Os Estados Unidos na metade do século XX refletia uma situação peculiar. Enquanto a Europa estava se reorganizando após dois conflitos mundiais, a América do Norte tinha uma produção industrial de proporções vertiginosa, isso se refletia na sociedade americana que elegia o “american way life” como slogan. Uma realidade propagada vitoriosa baseada numa política ufanista elaborada pela doutrina de segurança nacional. Nesse universo de crescimento da economia americana, o negro americano seguia sua rotina de exclusão, miséria e preconceito racial. Ele continuava vivendo em guetos e ocupava a principal parcela da massa que trabalhava em indústrias do país, principalmente nos estados sulistas que contaram com mão-de-obra escrava no passado. Se o preconceito em nada diminuíra dos tempos em que seus antecedentes trabalhavam em lavouras de algodão, sua cultura mantinha-se forte e expandia-se através da música, seja ela o gospel, ballad ou o rythm ‘n’ blues.

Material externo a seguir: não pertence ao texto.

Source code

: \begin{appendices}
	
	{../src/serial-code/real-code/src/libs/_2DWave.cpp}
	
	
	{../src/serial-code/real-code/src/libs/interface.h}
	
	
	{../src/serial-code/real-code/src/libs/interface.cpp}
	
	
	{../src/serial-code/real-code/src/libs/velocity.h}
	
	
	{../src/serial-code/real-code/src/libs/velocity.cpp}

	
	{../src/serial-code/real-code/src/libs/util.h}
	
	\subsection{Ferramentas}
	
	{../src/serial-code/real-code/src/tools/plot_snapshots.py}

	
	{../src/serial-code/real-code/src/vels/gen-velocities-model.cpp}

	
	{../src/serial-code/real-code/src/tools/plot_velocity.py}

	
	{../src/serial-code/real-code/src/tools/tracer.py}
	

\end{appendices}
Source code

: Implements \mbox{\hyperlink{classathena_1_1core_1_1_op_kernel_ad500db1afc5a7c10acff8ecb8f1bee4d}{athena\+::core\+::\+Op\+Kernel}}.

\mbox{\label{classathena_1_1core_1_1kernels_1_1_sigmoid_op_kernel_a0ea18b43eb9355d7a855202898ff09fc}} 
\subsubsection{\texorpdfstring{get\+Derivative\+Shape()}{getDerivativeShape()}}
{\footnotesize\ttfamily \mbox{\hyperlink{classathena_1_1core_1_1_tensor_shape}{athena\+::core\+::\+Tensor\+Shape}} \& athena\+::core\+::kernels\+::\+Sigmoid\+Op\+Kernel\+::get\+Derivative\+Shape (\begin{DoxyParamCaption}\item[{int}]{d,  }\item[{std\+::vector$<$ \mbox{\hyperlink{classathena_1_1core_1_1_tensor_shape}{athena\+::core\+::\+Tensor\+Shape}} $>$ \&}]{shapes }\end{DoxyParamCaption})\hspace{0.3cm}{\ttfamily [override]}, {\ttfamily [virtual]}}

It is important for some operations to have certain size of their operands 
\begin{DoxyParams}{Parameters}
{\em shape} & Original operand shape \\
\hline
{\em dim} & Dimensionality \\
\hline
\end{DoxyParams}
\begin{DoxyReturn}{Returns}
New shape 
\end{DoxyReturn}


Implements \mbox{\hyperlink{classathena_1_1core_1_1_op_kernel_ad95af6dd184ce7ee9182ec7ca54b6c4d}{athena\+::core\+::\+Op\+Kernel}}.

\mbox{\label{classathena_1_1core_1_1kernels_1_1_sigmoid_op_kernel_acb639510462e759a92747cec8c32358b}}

O Blues traduzia o dia-a-dia sofrido dos negros americanos

Com o surgimento de guetos próximos a indústrias nas regiões norte e oeste dos Estados Unidos todo um comércio consolidou-se em volta dessas comunidades. A partir daí, uma segmentação de mercados da música popular americana começou com o surgimento de casas especializadas para divulgação e consumo de canções negras. Na época, os gêneros blues e country ainda eram vistos como estilos de música para negros, periféricos ou caipiras, respectivamente. Tal visão se dava pelas letras das canções estarem associadas aos valores depreciados pela sociedade americana como jogo, bebida e sexo. As músicas que começaram a ganhar espaço no mercado branco e elitizad ao ter uma divulgação maior foram o gospel e o ballad. A primeira era praticada pelos negros evangélicos, dentro de suas igrejas em uma forma própria que unia o tom melancólico e suplicante de origem africana com a harmonia tipicamente branca. Já a segunda tinha características semelhantes da primeira, porém a conquista dos ouvintes brancos se dava porque seu ritmo era mais atenuado e a melodia vocal, continha diálogos cantados em solo.
A música country era consumida pelo público branco 

A
estagnação do mercado fonográfico comercial no ano de 1953 não iria frear o impulso das gravadoras independentes que apostaram no rythm ‘n’ blues para alavancar sucessos. A invasão negra ocorreu porque diversos artistas brancos passaram a interpretar canções de músicos negros, a maioria cantada com alterações nas letras para que o público branco pudesse aceita-las. Um dos precursores dessa mistura de estilos é o cantor Bill Halley. O sucesso do cantor com o público branco, jovem e, que tinha maior poder aquisitivo, permitiu que fossem prensados discos de rock em massa para atender a demanda dessa classe social, assim como este público passou a ser o impulsionador de programas radiofônicos como o inovador “Rock and roll party”, em 1952, apresentado pelo disc-jockey e publicitário Alan Feed.
Chuck Berry: um dos pais do novo gênero musical

Nessa época a expansão das rádios independentes seria tão grande que na lista dos mais vendidos, 20% das vendas pertenciam ao estilo que aos poucos ganhava forma na mescla de rythm ‘n’ blues, country e blues. O rock ‘n’ roll, nome batizado por Alan Feed, passou a transformar gravadoras pequenas como a Sun Records, Atlantic e Jubilee em verdadeiras minas de ouro. Assim, no decorrer da década, as gravadoras comerciais e de maior porte passam a contratar os astros nascentes das gravadoras independentes e com isso o mercado fonográfico adotou de vez o estilo rock ‘n’ roll e com ele as primeiras estrelas do novo gênero musical: Elvis Presley, Chuck Berry, Little Richard, Jerry Lee Lewis, Gene Vincent, Johnny Cash, Roy Orbinson, Fats Domino e o pioneiro Bill Halley.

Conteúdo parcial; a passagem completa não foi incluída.